As a counselor, listening is a big part of what I offer others as they come to me with struggles that need to be shared and worked through. Below are some thoughts that came to me today as one of my good friends spurred a conversation about this topic.
Listening is often one of the hardest, but most important things we can do.
For many of us, it’s simply hard to just listen. Our lives are full of things that distract us from this crucial act of love and grace that we can offer to each other. There is always so much competing for our minds that it can be very hard to be silent and give someone full attention. It’s easy to underestimate the impact that listening to others can have. Not realizing and believing in its value, we fail to implement it in our daily interactions. Many times we lean towards other means of trying to help, such as offering advice or referring them to a book or someone else.
Listening can be scary.
Listening can be scary? Surprisingly, yes. Listening puts us in a position of silence, which for some of us is just not comfortable. While listening, we may hear something that hits home, spurring fear and shame from our own personal lives. Sometimes we feel pressure to have answers for others, so we struggle to listen because we are trying to figure out what we are going to say. This kind of perspective also breeds fear that can make us want to stay away from situations in which we are called to listen.
Listening is good for all those involved.
Listening is a gift of grace, and this gift is not just for the one being heard. When we listen to others, we stand to benefit as well from this precious gift. Listening can uncover our own wounds. God can use such times to help reveal and meet our own needs. By its very nature, the act of listening requires us to be quiet. These moments of silence (which many of us often avoid) allow us time to hear what God is saying. It gives us an opportunity to engage with those things on our hearts and minds that are troubling us. I have found it to be true that God often connects me with people that wind up sharing things that I can relate to myself. It seems that He creates connections for needs to be met and wounds to be healed.
Listening meets needs.
The truth is, when someone is simply heard, many of their immediate needs are met, including the need for attention, the need for acceptance, the need for grace, and the need for security. By listening, we express value in another person. When we are able to remember that we do not have to have answers, we rely on and trust God to provide them at the right time. His plan is always much better than anything we can come up with.

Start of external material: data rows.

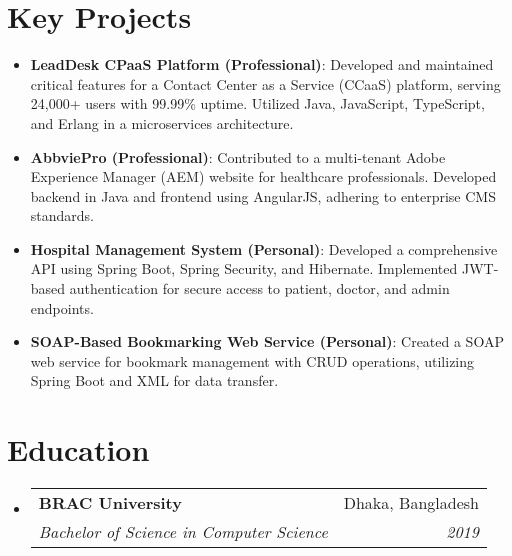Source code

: \documentclass[letterpaper,11pt]{article}
\makeatletter
\newcommand{\resumeItem}[2]{
  \item\small{
    \textbf{#1}{: #2 \vspace{-2pt}}
  }
}
\newcommand{\resumeSubheading}[4]{
  \vspace{-1pt}\item
    \begin{tabular*}{0.97\textwidth}{l@{\extracolsep{\fill}}r}
      \textbf{#1} & #2 \\
      \textit{\small#3} & \textit{\small #4} \\
    \end{tabular*}\vspace{-5pt}
}
\newcommand{\resumeSubItem}[2]{\resumeItem{#1}{#2}\vspace{-4pt}}
\newcommand{\resumeSubHeadingListStart}{\begin{itemize}[leftmargin=*]}
\newcommand{\resumeSubHeadingListEnd}{\end{itemize}}
\makeatother
\begin{document}
\section{Key Projects}
  \resumeSubHeadingListStart
    \resumeSubItem{LeadDesk CPaaS Platform (Professional)}
      {Developed and maintained critical features for a Contact Center as a Service (CCaaS) platform, serving 24,000+ users with 99.99\% uptime. Utilized Java, JavaScript, TypeScript, and Erlang in a microservices architecture.}
    \resumeSubItem{AbbviePro (Professional)}
      {Contributed to a multi-tenant Adobe Experience Manager (AEM) website for healthcare professionals. Developed backend in Java and frontend using AngularJS, adhering to enterprise CMS standards.}
    \resumeSubItem{Hospital Management System (Personal)}
      {Developed a comprehensive API using Spring Boot, Spring Security, and Hibernate. Implemented JWT-based authentication for secure access to patient, doctor, and admin endpoints.}
    \resumeSubItem{SOAP-Based Bookmarking Web Service (Personal)}
      {Created a SOAP web service for bookmark management with CRUD operations, utilizing Spring Boot and XML for data transfer.}
  \resumeSubHeadingListEnd

\section{Education}
  \resumeSubHeadingListStart
    \resumeSubheading
      {BRAC University}{Dhaka, Bangladesh}
      {Bachelor of Science in Computer Science}{2019}
  \resumeSubHeadingListEnd
\end{document}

Listening has become something that I value and engage in quite a bit. I have found myself leaning heavily upon a personal prayer that goes something like this…”God give me your eyes and ears for a second here, because I really want to SEE and HEAR this person”. That conversation with Him helps me put aside distractions and focus on what’s most important in the moment. It reminds me that He is present, no one is expected to fix anything, He will provide what is needed, and my full attention is a wonderful and powerful gift.